Je ne vois là aucun problème. Nous avons une large diaspora d’environ 33 000 Croates en Suisse. Ils sont bien intégrés, vivent et travaillent ici. La Croatie est même le 2e partenaire économique le plus important de tous les pays du sud-est de l’Europe.
Un référendum sur la Croatie, avec l’initiative de l’UDC et celle d’Ecopop, entraînerait dans les faits trois votations ces prochaines années sur le thème des étrangers. N’est-ce pas une remise en cause de la politique du Conseil fédéral?
Il y a déjà eu trois votations sur la libre circulation dans le passé et le peuple a dit trois fois oui. Le fait que nous allons voter plusieurs fois sur des questions de migration démontre qu’elles préoccupent la population. Nous prenons ces préoccupations au sérieux. Mais il faut discerner les vrais problèmes et expliquer ce que nous pouvons faire concrètement pour les résoudre. Je suis contente qu’on puisse discuter de ces questions de société, parce que ce sont les plus importantes pour l’avenir de notre pays.

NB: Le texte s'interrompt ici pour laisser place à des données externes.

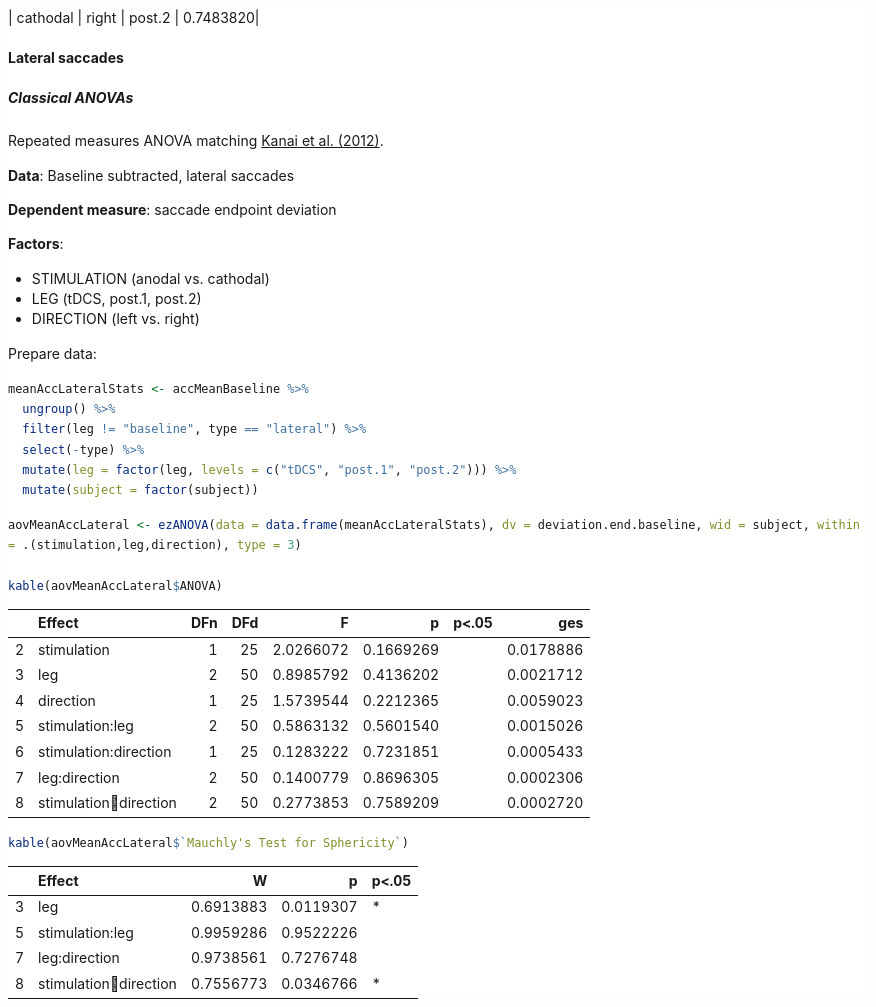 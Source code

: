 | cathodal    | right     | post.2 |  0.7483820|

#### Lateral saccades

##### Classical ANOVAs

Repeated measures ANOVA matching [Kanai et al. (2012)](http://dx.doi.org/10.3389/fpsyt.2012.00045).

**Data**: Baseline subtracted, lateral saccades

**Dependent measure**: saccade endpoint deviation

**Factors**:

-   STIMULATION (anodal vs. cathodal)
-   LEG (tDCS, post.1, post.2)
-   DIRECTION (left vs. right)

Prepare data:

``` r
meanAccLateralStats <- accMeanBaseline %>%
  ungroup() %>%
  filter(leg != "baseline", type == "lateral") %>%
  select(-type) %>%
  mutate(leg = factor(leg, levels = c("tDCS", "post.1", "post.2"))) %>%
  mutate(subject = factor(subject))
```

``` r
aovMeanAccLateral <- ezANOVA(data = data.frame(meanAccLateralStats), dv = deviation.end.baseline, wid = subject, within = .(stimulation,leg,direction), type = 3)

kable(aovMeanAccLateral$ANOVA)
```

|     | Effect                    |  DFn|  DFd|          F|          p| p&lt;.05 |        ges|
|-----|:--------------------------|----:|----:|----------:|----------:|:---------|----------:|
| 2   | stimulation               |    1|   25|  2.0266072|  0.1669269|          |  0.0178886|
| 3   | leg                       |    2|   50|  0.8985792|  0.4136202|          |  0.0021712|
| 4   | direction                 |    1|   25|  1.5739544|  0.2212365|          |  0.0059023|
| 5   | stimulation:leg           |    2|   50|  0.5863132|  0.5601540|          |  0.0015026|
| 6   | stimulation:direction     |    1|   25|  0.1283222|  0.7231851|          |  0.0005433|
| 7   | leg:direction             |    2|   50|  0.1400779|  0.8696305|          |  0.0002306|
| 8   | stimulation:leg:direction |    2|   50|  0.2773853|  0.7589209|          |  0.0002720|

``` r
kable(aovMeanAccLateral$`Mauchly's Test for Sphericity`)
```

|     | Effect                    |          W|          p| p&lt;.05 |
|-----|:--------------------------|----------:|----------:|:---------|
| 3   | leg                       |  0.6913883|  0.0119307| \*       |
| 5   | stimulation:leg           |  0.9959286|  0.9522226|          |
| 7   | leg:direction             |  0.9738561|  0.7276748|          |
| 8   | stimulation:leg:direction |  0.7556773|  0.0346766| \*       |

Ces campagnes s’annoncent émotionnelles. Allez-vous descendre seule dans l’arène pour vous battre, ou serez-vous accompagnée par vos collègues du Conseil fédéral?
Ces questions ne touchent pas que mon département, elles sont importantes pour l’économie, elles touchent les assurances sociales, les infrastructures, la politique extérieure et tous les domaines de notre société. Vous verrez le Conseil fédéral très engagé pour répondre à toutes les questions de la population.

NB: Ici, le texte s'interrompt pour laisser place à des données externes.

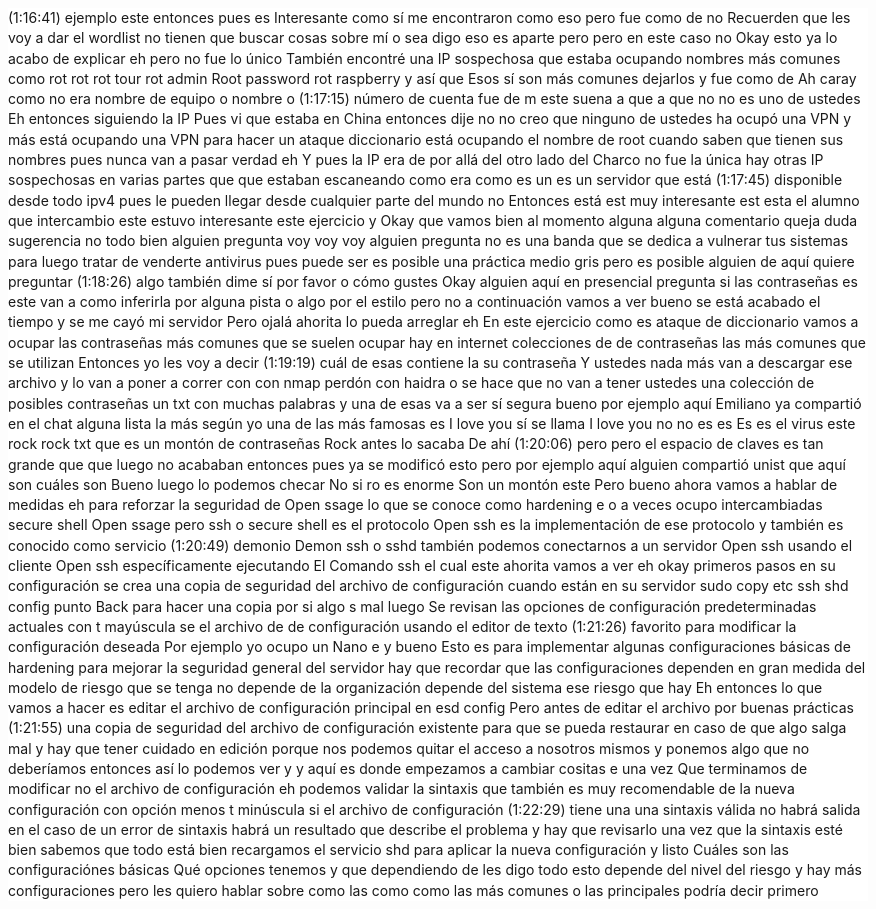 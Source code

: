 (1:16:41) ejemplo este entonces pues es Interesante como sí me encontraron como eso pero fue como de no Recuerden que les voy a dar el wordlist no tienen que buscar cosas sobre mí o sea digo eso es aparte pero pero en este caso no Okay esto ya lo acabo de explicar eh pero no fue lo único También encontré una IP sospechosa que estaba ocupando nombres más comunes como rot rot rot tour rot admin Root password rot raspberry y así que Esos sí son más comunes dejarlos y fue como de Ah caray como no era nombre de equipo o nombre o
(1:17:15) número de cuenta fue de m este suena a que a que no no es uno de ustedes Eh entonces siguiendo la IP Pues vi que estaba en China entonces dije no no creo que ninguno de ustedes ha ocupó una VPN y más está ocupando una VPN para hacer un ataque diccionario está ocupando el nombre de root cuando saben que tienen sus nombres pues nunca van a pasar verdad eh Y pues la IP era de por allá del otro lado del Charco no fue la única hay otras IP sospechosas en varias partes que que estaban escaneando como era como es un es un servidor que está
(1:17:45) disponible desde todo ipv4 pues le pueden llegar desde cualquier parte del mundo no Entonces está est muy interesante est esta el alumno que intercambio este estuvo interesante este ejercicio y Okay que vamos bien al momento alguna alguna comentario queja duda sugerencia no todo bien alguien pregunta voy voy voy alguien pregunta no es una banda que se dedica a vulnerar tus sistemas para luego tratar de venderte antivirus pues puede ser es posible una práctica medio gris pero es posible alguien de aquí quiere preguntar
(1:18:26) algo también dime sí por favor o cómo gustes Okay alguien aquí en presencial pregunta si las contraseñas es este van a como inferirla por alguna pista o algo por el estilo pero no a continuación vamos a ver bueno se está acabado el tiempo y se me cayó mi servidor Pero ojalá ahorita lo pueda arreglar eh En este ejercicio como es ataque de diccionario vamos a ocupar las contraseñas más comunes que se suelen ocupar hay en internet colecciones de de contraseñas las más comunes que se utilizan Entonces yo les voy a decir
(1:19:19) cuál de esas contiene la su contraseña Y ustedes nada más van a descargar ese archivo y lo van a poner a correr con con nmap perdón con haidra o se hace que no van a tener ustedes una colección de posibles contraseñas un txt con muchas palabras y una de esas va a ser sí segura bueno por ejemplo aquí Emiliano ya compartió en el chat alguna lista la más según yo una de las más famosas es I love you sí se llama I love you no no es es Es es el virus este rock rock txt que es un montón de contraseñas Rock antes lo sacaba De ahí
(1:20:06) pero pero el espacio de claves es tan grande que que luego no acababan entonces pues ya se modificó esto pero por ejemplo aquí alguien compartió unist que aquí son cuáles son Bueno luego lo podemos checar No si ro es enorme Son un montón este Pero bueno ahora vamos a hablar de medidas eh para reforzar la seguridad de Open ssage lo que se conoce como hardening e o a veces ocupo intercambiadas secure shell Open ssage pero ssh o secure shell es el protocolo Open ssh es la implementación de ese protocolo y también es conocido como servicio
(1:20:49) demonio Demon ssh o sshd también podemos conectarnos a un servidor Open ssh usando el cliente Open ssh específicamente ejecutando El Comando ssh el cual este ahorita vamos a ver eh okay primeros pasos en su configuración se crea una copia de seguridad del archivo de configuración cuando están en su servidor sudo copy etc ssh shd config punto Back para hacer una copia por si algo s mal luego Se revisan las opciones de configuración predeterminadas actuales con t mayúscula se el archivo de de configuración usando el editor de texto
(1:21:26) favorito para modificar la configuración deseada Por ejemplo yo ocupo un Nano e y bueno Esto es para implementar algunas configuraciones básicas de hardening para mejorar la seguridad general del servidor hay que recordar que las configuraciones dependen en gran medida del modelo de riesgo que se tenga no depende de la organización depende del sistema ese riesgo que hay Eh entonces lo que vamos a hacer es editar el archivo de configuración principal en esd config Pero antes de editar el archivo por buenas prácticas
(1:21:55) una copia de seguridad del archivo de configuración existente para que se pueda restaurar en caso de que algo salga mal y hay que tener cuidado en edición porque nos podemos quitar el acceso a nosotros mismos y ponemos algo que no deberíamos entonces así lo podemos ver y y aquí es donde empezamos a cambiar cositas e una vez Que terminamos de modificar no el archivo de configuración eh podemos validar la sintaxis que también es muy recomendable de la nueva configuración con opción menos t minúscula si el archivo de configuración
(1:22:29) tiene una una sintaxis válida no habrá salida en el caso de un error de sintaxis habrá un resultado que describe el problema y hay que revisarlo una vez que la sintaxis esté bien sabemos que todo está bien recargamos el servicio shd para aplicar la nueva configuración y listo Cuáles son las configuraciónes básicas Qué opciones tenemos y que dependiendo de les digo todo esto depende del nivel del riesgo y hay más configuraciones pero les quiero hablar sobre como las como como las más comunes o las principales podría decir primero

Ouvrir l’apprentissage aux jeunes sans-papiers ne va-t-il pas créer un appel d’air pour l’immigration clandestine?
Non, je n’y crois pas. Les conditions d’accès à l’apprentissage sont strictes: il faut avoir fait cinq ans d’école en Suisse. Cette disposition ne correspond pas à un droit, mais donnera à des jeunes en situation irrégulière, qui n’ont pas choisi leur sort et ne sont pas responsables de leur situation, la possibilité de prendre un bon départ dans la vie professionnelle. J’aimerais insister sur une discrimination incroyable qui prévaut jusqu’à présent: les jeunes sans-papiers peuvent aller au gymnase et à l’Université mais ne peuvent pas effectuer d’apprentissage. Le Conseil fédéral a fait aujourd’hui un petit pas pragmatique qui ne va pas changer le monde. Mais vu la discrimination qui frappe les jeunes sans-papiers de manière injuste, c’est un geste important pour eux.
Cela ne risque-t-il pas de créer une concurrence aux jeunes Suisses pour des places d’apprentissage?
Nous ne disposons pas de statistiques officielles, mais nous estimons que 300 à 500 jeunes sans-papiers terminent chaque année leur école obligatoire. En estimant que les deux tiers pourraient entamer un apprentissage, ce serait moins de 0,5% des 80 000 apprentissages commencés chaque année. Il n’est pas question de concurrence. Mais pour les jeunes concernés, cela permet une énorme différence dans leur vie.
N’est-ce pas bizarre, sachant qu’après la formation un sans-papiers ne pourra pas chercher légalement du travail?
Après l’apprentissage, si une personne veut rester, elle pourra faire une demande de régularisation pour cas de rigueur. Après une formation, les chances seront bonnes: les conditions d’intégration, de connaissance de la langue et d’accès au travail seront probablement remplies. Même si cette personne devait rentrer dans son pays après la formation, cela lui donnerait plus de chances d’y trouver du travail.
N’y a-t-il pas un vertige pour une ministre de la Justice de travailler à créer un cadre pour faire perdurer l’illégalité?
Non, c’est le contraire! Il s’agit ici de faire sortir des gens de l’illégalité. Il faut se rappeler l’hypocrisie de la situation: la plupart des sans-papiers présents en Suisse travaillent au noir. S’il n’y avait pas de travail pour eux, ils ne seraient pas ici. C’est incroyable de dire à une population qu’elle n’a pas le droit d’être ici alors qu’elle y travaille, paie parfois des impôts et des assurances sociales. Plutôt que de culpabiliser des personnes dans une situation difficile, nous devons chercher des solutions. Nous devons lutter davantage contre le phénomène du travail au noir.